All is fine for awhile until the washer starts its second spin cycle. This time we see it happen. Water is gushing out of the toilet so fast that the bathroom floor (now minus the rugs) is flooded and water is running into the kitchen. I couldn’t think what to do. I panicked, just stood there staring. Fortunately my husband had the presence of mind to associate our indoor river with the washing machine and ran to turn it off. Yep, the water stopped.
So you can see where I’m going with this. After cleaning up the newest flood I have a whole laundry basket full of soaked towels on top of the towels and rugs already in the washer – and yet I can’t wash anything. And, if the washer causes the toilet to overflow – what else might produce similar results?
Thus began a rather difficult week. I couldn’t wash clothes. I couldn’t wash dishes. I could take a spit bath without too much water and flush the toilet now and then, but mostly we tried to curtail pouring anything down our drains. Need I mention this was rather inconvenient?
The plumber was called Monday morning but said he couldn’t make it until Thursday. I convinced myself I could live with this minor bit of discomfort for a few more days.
Plumber arrives on Friday. He uses his driller thingy to go clear down through our drainpipes and out to the sewer line in the alley. “This should fix it, right?”
“Well, you can try it, but I don’t know. I couldn’t get it to go through to the main line. Something is blocking it, like maybe part of the line is collapsed.”
But I remained hopeful. I tentatively put a load of underwear and socks in the washer (we were getting rather desperate for thus named articles of clothing that didn’t get washed the prior weekend.)
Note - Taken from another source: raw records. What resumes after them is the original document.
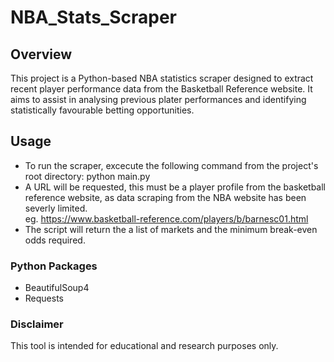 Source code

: # NBA_Stats_Scraper

## Overview
This project is a Python-based NBA statistics scraper designed to extract recent player performance data from the Basketball Reference website. It aims to assist in analysing previous plater performances and identifying statistically favourable betting opportunities.

## Usage
- To run the scraper, excecute the following command from the project's root directory: python main.py</br>
- A URL will be requested, this must be a player profile from the basketball reference website, as data scraping from the NBA website has been severly limited.</br>
eg. https://www.basketball-reference.com/players/b/barnesc01.html
- The script will return the a list of markets and the minimum break-even odds required.

### Python Packages
- BeautifulSoup4
- Requests

### Disclaimer
This tool is intended for educational and research purposes only.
Result? You guessed it. Another flood in the bathroom. Another load of wet towels I can’t wash. By this time the dishes are piled high, I’m feeling a little frustrated and wondering if I will have to break down and – horror of horrors – go to a Laundromat!
Another weekend of no water. Plumber is called Monday morning. “Okay, I’ll bring my digger out and we’ll dig through your back yard and see what we can do. “
Great. Sounds lovely. Did I mention it’s now Thanksgiving week?
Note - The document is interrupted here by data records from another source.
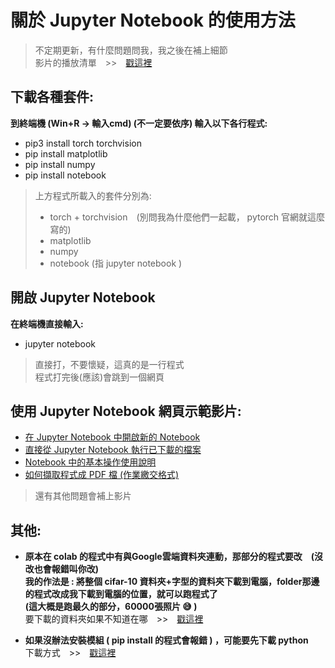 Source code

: # 關於 Jupyter Notebook 的使用方法
> 不定期更新，有什麼問題問我，我之後在補上細節  
> 影片的播放清單　>>　[戳這裡](https://www.youtube.com/playlist?list=PL0-uiq-OFO1ys5PpUKkppPlFdBUOwtQO6)



## 下載各種套件:
<b> 到終端機 (Win+R -> 輸入cmd) (不一定要依序) 輸入以下各行程式: </b>
- pip3 install torch torchvision
- pip install matplotlib
- pip install numpy
- pip install notebook

> 上方程式所載入的套件分別為:
> - torch + torchvision　(別問我為什麼他們一起載， pytorch 官網就這麼寫的)
> - matplotlib
> - numpy
> - notebook (指 jupyter notebook )

## 開啟 Jupyter Notebook

**在終端機直接輸入:**
- jupyter notebook

> 直接打，不要懷疑，這真的是一行程式  
> 程式打完後(應該)會跳到一個網頁

## 使用 Jupyter Notebook 網頁示範影片:
- [在 Jupyter Notebook 中開啟新的 Notebook](https://youtu.be/TZ81gjLyYKg)  
- [直接從 Jupyter Notebook 執行已下載的檔案](https://youtu.be/x0rgQY7Qvyk)  
- [Notebook 中的基本操作使用說明](https://youtu.be/E_7NEvCanpI)
- [如何擷取程式成 PDF 檔 (作業繳交格式)](https://youtu.be/lc8GR-Cc_SY)

> 還有其他問題會補上影片


## 其他:
- **原本在 colab 的程式中有與Google雲端資料夾連動，那部分的程式要改　(沒改也會報錯叫你改)**  
  **我的作法是 : 將整個 cifar-10 資料夾+字型的資料夾下載到電腦，folder那邊的程式改成我下載到電腦的位置，就可以跑程式了**  
  **(這大概是跑最久的部分，60000張照片 :sweat_smile: )**    
  要下載的資料夾如果不知道在哪　>>　[戳這裡](https://youtu.be/3BjOIPf1Gso)
  
- **如果沒辦法安裝模組 ( pip install 的程式會報錯 ) ，可能要先下載 python**  
  下載方式　>>　[戳這裡](https://www.youtube.com/watch?v=Oz9OzteWziU&list=PLG_Hgxt_V3Jh6HRKSfzuPLvLDtoS3lnGs&index=3&t=190s)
“I’ll be out of town over the holiday but I’ll try to make it by next Monday.”
Another week of no water? Can I do this? Nolan just came home from college with a ton of dirty laundry. I need to cook a Thanksgiving meal that might require some clean dishes. Yes, I know. I could have done the dishes the old fashioned way, but I wasn’t quite that desperate yet. Nolan insisted he could take his laundry back with him and do it himself. Really? Maybe it would all work out.
By the weekend after Thanksgiving my totally awesome husband figured out a system. If I ran the washing machine through one cycle, stopped it, then waited about an hour before I started the second cycle, the water would have time to drain without making a flood. I could do laundry! Sort of. What’s more, the same solution worked with the dishwasher – and the bathtub. Yes, I was feeling a little better. At least our clothes were clean now and I had avoided the dreaded Laundromat.
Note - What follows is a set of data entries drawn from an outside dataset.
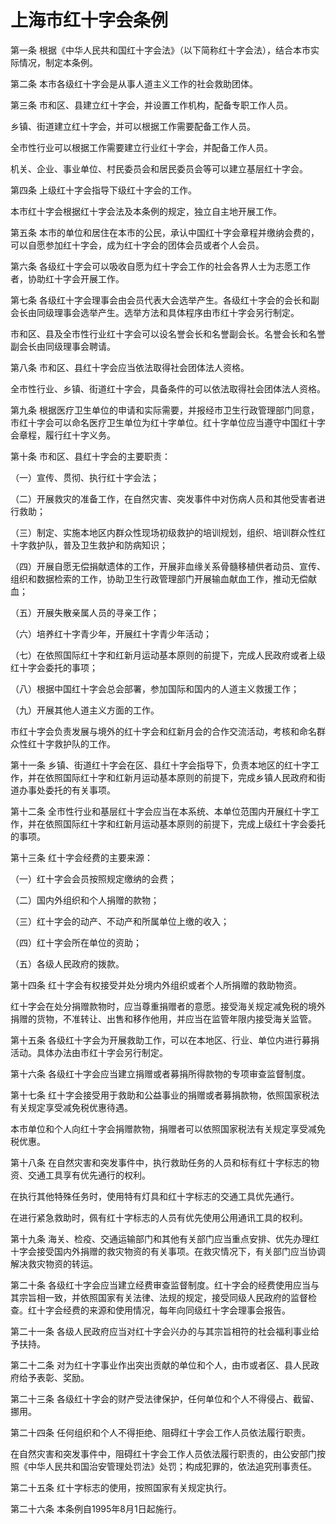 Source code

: # 上海市红十字会条例

<!-- INFO END -->

第一条 根据《中华人民共和国红十字会法》（以下简称红十字会法），结合本市实际情况，制定本条例。

第二条 本市各级红十字会是从事人道主义工作的社会救助团体。

第三条 市和区、县建立红十字会，并设置工作机构，配备专职工作人员。

乡镇、街道建立红十字会，并可以根据工作需要配备工作人员。

全市性行业可以根据工作需要建立行业红十字会，并配备工作人员。

机关、企业、事业单位、村民委员会和居民委员会等可以建立基层红十字会。

第四条 上级红十字会指导下级红十字会的工作。

本市红十字会根据红十字会法及本条例的规定，独立自主地开展工作。

第五条 本市的单位和居住在本市的公民，承认中国红十字会章程并缴纳会费的，可以自愿参加红十字会，成为红十字会的团体会员或者个人会员。

第六条 各级红十字会可以吸收自愿为红十字会工作的社会各界人士为志愿工作者，协助红十字会开展工作。

第七条 各级红十字会理事会由会员代表大会选举产生。各级红十字会的会长和副会长由同级理事会选举产生。选举方法和具体程序由市红十字会另行制定。

市和区、县及全市性行业红十字会可以设名誉会长和名誉副会长。名誉会长和名誉副会长由同级理事会聘请。

第八条 市和区、县红十字会应当依法取得社会团体法人资格。

全市性行业、乡镇、街道红十字会，具备条件的可以依法取得社会团体法人资格。

第九条 根据医疗卫生单位的申请和实际需要，并报经市卫生行政管理部门同意，市红十字会可以命名医疗卫生单位为红十字单位。红十字单位应当遵守中国红十字会章程，履行红十字义务。

第十条 市和区、县红十字会的主要职责：

（一）宣传、贯彻、执行红十字会法；

（二）开展救灾的准备工作，在自然灾害、突发事件中对伤病人员和其他受害者进行救助；

（三）制定、实施本地区内群众性现场初级救护的培训规划，组织、培训群众性红十字救护队，普及卫生救护和防病知识；

（四）开展自愿无偿捐献遗体的工作，开展非血缘关系骨髓移植供者动员、宣传、组织和数据检索的工作，协助卫生行政管理部门开展输血献血工作，推动无偿献血；

（五）开展失散亲属人员的寻亲工作；

（六）培养红十字青少年，开展红十字青少年活动；

（七）在依照国际红十字和红新月运动基本原则的前提下，完成人民政府或者上级红十字会委托的事项；

（八）根据中国红十字会总会部署，参加国际和国内的人道主义救援工作；

（九）开展其他人道主义方面的工作。

市红十字会负责发展与境外的红十字会和红新月会的合作交流活动，考核和命名群众性红十字救护队的工作。

第十一条 乡镇、街道红十字会在区、县红十字会指导下，负责本地区的红十字工作，并在依照国际红十字和红新月运动基本原则的前提下，完成乡镇人民政府和街道办事处委托的有关事项。

第十二条 全市性行业和基层红十字会应当在本系统、本单位范围内开展红十字工作，并在依照国际红十字和红新月运动基本原则的前提下，完成上级红十字会委托的事项。

第十三条 红十字会经费的主要来源：

（一）红十字会会员按照规定缴纳的会费；

（二）国内外组织和个人捐赠的款物；

（三）红十字会的动产、不动产和所属单位上缴的收入；

（四）红十字会所在单位的资助；

（五）各级人民政府的拨款。

第十四条 红十字会有权接受并处分境内外组织或者个人所捐赠的救助物资。

红十字会在处分捐赠款物时，应当尊重捐赠者的意愿。接受海关规定减免税的境外捐赠的货物，不准转让、出售和移作他用，并应当在监管年限内接受海关监管。

第十五条 各级红十字会为开展救助工作，可以在本地区、行业、单位内进行募捐活动。具体办法由市红十字会另行制定。

第十六条 各级红十字会应当建立捐赠或者募捐所得款物的专项审查监督制度。

第十七条 红十字会接受用于救助和公益事业的捐赠或者募捐款物，依照国家税法有关规定享受减免税优惠待遇。

本市单位和个人向红十字会捐赠款物，捐赠者可以依照国家税法有关规定享受减免税优惠。

第十八条 在自然灾害和突发事件中，执行救助任务的人员和标有红十字标志的物资、交通工具享有优先通行的权利。

在执行其他特殊任务时，使用特有灯具和红十字标志的交通工具优先通行。

在进行紧急救助时，佩有红十字标志的人员有优先使用公用通讯工具的权利。

第十九条 海关、检疫、交通运输部门和其他有关部门应当重点安排、优先办理红十字会接受国内外捐赠的救灾物资的有关事项。在救灾情况下，有关部门应当协调解决救灾物资的转运。

第二十条 各级红十字会应当建立经费审查监督制度。红十字会的经费使用应当与其宗旨相一致，并依照国家有关法律、法规的规定，接受同级人民政府的监督检查。红十字会经费的来源和使用情况，每年向同级红十字会理事会报告。

第二十一条 各级人民政府应当对红十字会兴办的与其宗旨相符的社会福利事业给予扶持。

第二十二条 对为红十字事业作出突出贡献的单位和个人，由市或者区、县人民政府给予表彰、奖励。

第二十三条 各级红十字会的财产受法律保护，任何单位和个人不得侵占、截留、挪用。

第二十四条 任何组织和个人不得拒绝、阻碍红十字会工作人员依法履行职责。

在自然灾害和突发事件中，阻碍红十字会工作人员依法履行职责的，由公安部门按照《中华人民共和国治安管理处罚法》处罚；构成犯罪的，依法追究刑事责任。

第二十五条 红十字标志的使用，按照国家有关规定执行。

第二十六条 本条例自1995年8月1日起施行。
So to spare you all the unpleasant details, the plumber and his digger showed up on Tuesday next, dug up our backyard and made my dog really happy by being in her pen all day and paying lots of attention to her. They fixed the lines (I don’t understand all the details of the actual problem but all I cared about was having it fixed.) By the end of the day, it was.
Thank you, Mr. Plumber. You have my utmost respect and gratitude for the yukky, dirty, smelly job you do. Anybody know the Anne Zimmerman song about “The Plumber is the Man”? It was one of Randon’s favorites. I’m sure he would be singing it at the top of his lungs about now.
And the moral of this story? Let’s all take a moment to be grateful for things we often take for granted – like indoor plumbing. This fiasco showed me how I don’t appreciate so many things that I should – and during Thanksgiving week at that. Ironic? No. I just think God has a wonderful sense of humor.